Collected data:
___
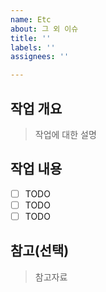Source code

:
 ```yaml
---
name: Etc
about: 그 외 이슈
title: ''
labels: ''
assignees: ''

---
```


## 작업 개요
> 작업에 대한 설명

## 작업 내용
- [ ] TODO
- [ ] TODO
- [ ] TODO

## 참고(선택)
> 참고자료
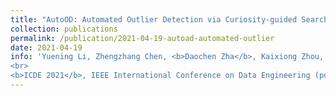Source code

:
```yaml
---
title: "AutoOD: Automated Outlier Detection via Curiosity-guided Search and Self-imitation Learning"
collection: publications
permalink: /publication/2021-04-19-autoad-automated-outlier
date: 2021-04-19
info: 'Yuening Li, Zhengzhang Chen, <b>Daochen Zha</b>, Kaixiong Zhou, Haifeng Jin, Haifeng Chen, and Xia Hu
<br>
<b>ICDE 2021</b>, IEEE International Conference on Data Engineering (poster paper)'
---
```

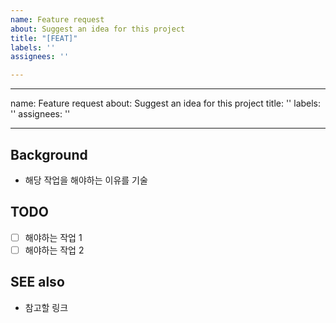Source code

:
 ```yaml
---
name: Feature request
about: Suggest an idea for this project
title: "[FEAT]"
labels: ''
assignees: ''

---
```


---
name: Feature request
about: Suggest an idea for this project
title: ''
labels: ''
assignees: ''

---

## Background
- 해당 작업을 해야하는 이유를 기술

## TODO
- [ ] 해야하는 작업 1
- [ ] 해야하는 작업 2

## SEE also
- 참고할 링크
___
> **EXERCISE BRIEF**: Please reproduce the records above exactly, omitting every picture.

> **EXPECTED ANSWER**:
Source code

:
 ```yaml
---
name: Etc
about: 그 외 이슈
title: ''
labels: ''
assignees: ''

---
```


## 작업 개요
> 작업에 대한 설명

## 작업 내용
- [ ] TODO
- [ ] TODO
- [ ] TODO

## 참고(선택)
> 참고자료
Source code

:
```yaml
---
title: "AutoOD: Automated Outlier Detection via Curiosity-guided Search and Self-imitation Learning"
collection: publications
permalink: /publication/2021-04-19-autoad-automated-outlier
date: 2021-04-19
info: 'Yuening Li, Zhengzhang Chen, <b>Daochen Zha</b>, Kaixiong Zhou, Haifeng Jin, Haifeng Chen, and Xia Hu
<br>
<b>ICDE 2021</b>, IEEE International Conference on Data Engineering (poster paper)'
---
```

Source code

:
 ```yaml
---
name: Feature request
about: Suggest an idea for this project
title: "[FEAT]"
labels: ''
assignees: ''

---
```


---
name: Feature request
about: Suggest an idea for this project
title: ''
labels: ''
assignees: ''

---

## Background
- 해당 작업을 해야하는 이유를 기술

## TODO
- [ ] 해야하는 작업 1
- [ ] 해야하는 작업 2

## SEE also
- 참고할 링크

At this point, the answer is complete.